Existing VLA models often rely on indirect reasoning like sub-task prediction (language) or goal image synthesis (vision), which lack the granular information required for precise execution. We posit that the most effective form of reasoning is one that deliberates directly in the action space.

Key Components:

Explicit Action Reasoner (EAR): A light-weight Transformer that synthesizes coarse-grained motion trajectories to provide direct motion cues.
Implicit Action Reasoner (IAR): Extracts latent action priors from the internal representations of the VLM backbone using cross-attention modeling.
Action Chain-of-Thought (ACoT): Together, EAR and IAR co-form an Action Chain-of-Thought, a reasoning paradigm where the deliberative process is formulated as structured action intents, enabling grounded and long-horizon policy learning.

News

🚀🚀 The test server of AgiBot World Challenge @ ICRA 2026 is available now.
🔥🔥 The minimal version of training code for AgiBot World Challenge @ ICRA 2026 - Reasoning to Action track have been released.
🚀🚀 The training datasets of AgiBot World Challenge @ ICRA 2026 - Reasoning to Action track have been released.

🏆 ICRA 2026 Baseline (AgiBot World Challenge)

This repository serves as the official baseline implementation for the AgiBot World Challenge @ ICRA 2026.

The competition configuration can be found at:

Config Path: src/openpi/training/config.py
Config Name: acot_icra_simulation_challenge_reasoning_to_action

📊 Performance Benchmarks

ACoT-VLA achieves state-of-the-art performance on multiple simulation benchmarks and exhibits superior robustness under distribution shifts.

1. LIBERO Benchmark

ACoT-VLA demonstrates significant improvements, particularly in the LIBERO-Long suite, by reducing ambiguity in mapping observations to actions.

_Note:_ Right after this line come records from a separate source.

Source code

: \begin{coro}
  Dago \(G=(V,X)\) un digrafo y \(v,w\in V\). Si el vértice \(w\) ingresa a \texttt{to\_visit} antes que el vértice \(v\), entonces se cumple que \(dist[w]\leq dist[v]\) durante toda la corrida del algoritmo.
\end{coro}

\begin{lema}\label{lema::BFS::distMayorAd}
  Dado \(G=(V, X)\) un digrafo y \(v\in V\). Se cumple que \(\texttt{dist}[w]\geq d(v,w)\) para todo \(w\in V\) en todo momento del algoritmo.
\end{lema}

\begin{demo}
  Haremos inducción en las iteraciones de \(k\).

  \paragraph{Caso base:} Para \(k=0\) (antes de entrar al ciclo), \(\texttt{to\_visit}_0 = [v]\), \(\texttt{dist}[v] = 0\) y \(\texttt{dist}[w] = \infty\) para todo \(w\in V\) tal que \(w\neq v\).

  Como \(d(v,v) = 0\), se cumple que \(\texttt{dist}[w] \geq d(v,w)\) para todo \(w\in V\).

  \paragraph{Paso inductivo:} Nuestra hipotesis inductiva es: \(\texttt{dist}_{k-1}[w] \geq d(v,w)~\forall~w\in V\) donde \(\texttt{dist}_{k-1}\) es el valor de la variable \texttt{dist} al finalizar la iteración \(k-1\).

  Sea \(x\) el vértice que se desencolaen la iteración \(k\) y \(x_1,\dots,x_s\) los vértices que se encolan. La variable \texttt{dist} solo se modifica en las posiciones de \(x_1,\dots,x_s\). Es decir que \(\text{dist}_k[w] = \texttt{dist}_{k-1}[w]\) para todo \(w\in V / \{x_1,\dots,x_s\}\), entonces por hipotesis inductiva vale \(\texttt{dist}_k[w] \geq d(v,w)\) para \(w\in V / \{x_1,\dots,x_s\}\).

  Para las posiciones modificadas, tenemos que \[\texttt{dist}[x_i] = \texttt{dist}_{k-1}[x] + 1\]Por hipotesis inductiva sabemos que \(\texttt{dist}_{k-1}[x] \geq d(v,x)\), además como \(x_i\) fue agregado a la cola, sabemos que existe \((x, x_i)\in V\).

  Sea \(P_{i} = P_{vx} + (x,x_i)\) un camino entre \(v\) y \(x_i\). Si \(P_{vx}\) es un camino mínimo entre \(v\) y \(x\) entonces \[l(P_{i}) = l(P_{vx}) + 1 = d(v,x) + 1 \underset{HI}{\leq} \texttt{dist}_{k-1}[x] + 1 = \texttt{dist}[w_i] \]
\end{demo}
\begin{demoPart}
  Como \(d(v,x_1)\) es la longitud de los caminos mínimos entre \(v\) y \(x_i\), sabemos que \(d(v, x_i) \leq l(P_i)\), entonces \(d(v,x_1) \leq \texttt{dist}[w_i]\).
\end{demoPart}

Method	Spatial	Object	Goal	Long	Avg.
$\pi_0$	96.8	98.8	95.8	85.2	94.1
$\pi_{0.5}$	98.8	98.2	98.0	92.4	96.9
ACoT-VLA (Ours)	99.4	99.6	98.8	96.0	98.5

2. LIBERO-Plus Robustness Evaluation

ACoT-VLA shows pronounced robustness under challenging perturbations like camera-viewpoint shifts and sensor noise.

Method	Camera	Robot	Language	Light	Background	Noise	Layout	Avg.
$\pi_0$	79.6	21.1	72.5	84.7	86.2	68.3	69.4	67.4
$\pi_{0.5}$	70.3	41.7	81.1	97.3	94.6	71.8	84.9	75.7
ACoT-VLA (Ours)	91.2	62.5	80.3	95.1	91.5	88.3	84.9	84.1

3. VLABench

Our method delivers substantial gains in unseen-texture tracks and complex tabletop scenarios. Comparison based on Intention Score (IS) and Progress Score (PS).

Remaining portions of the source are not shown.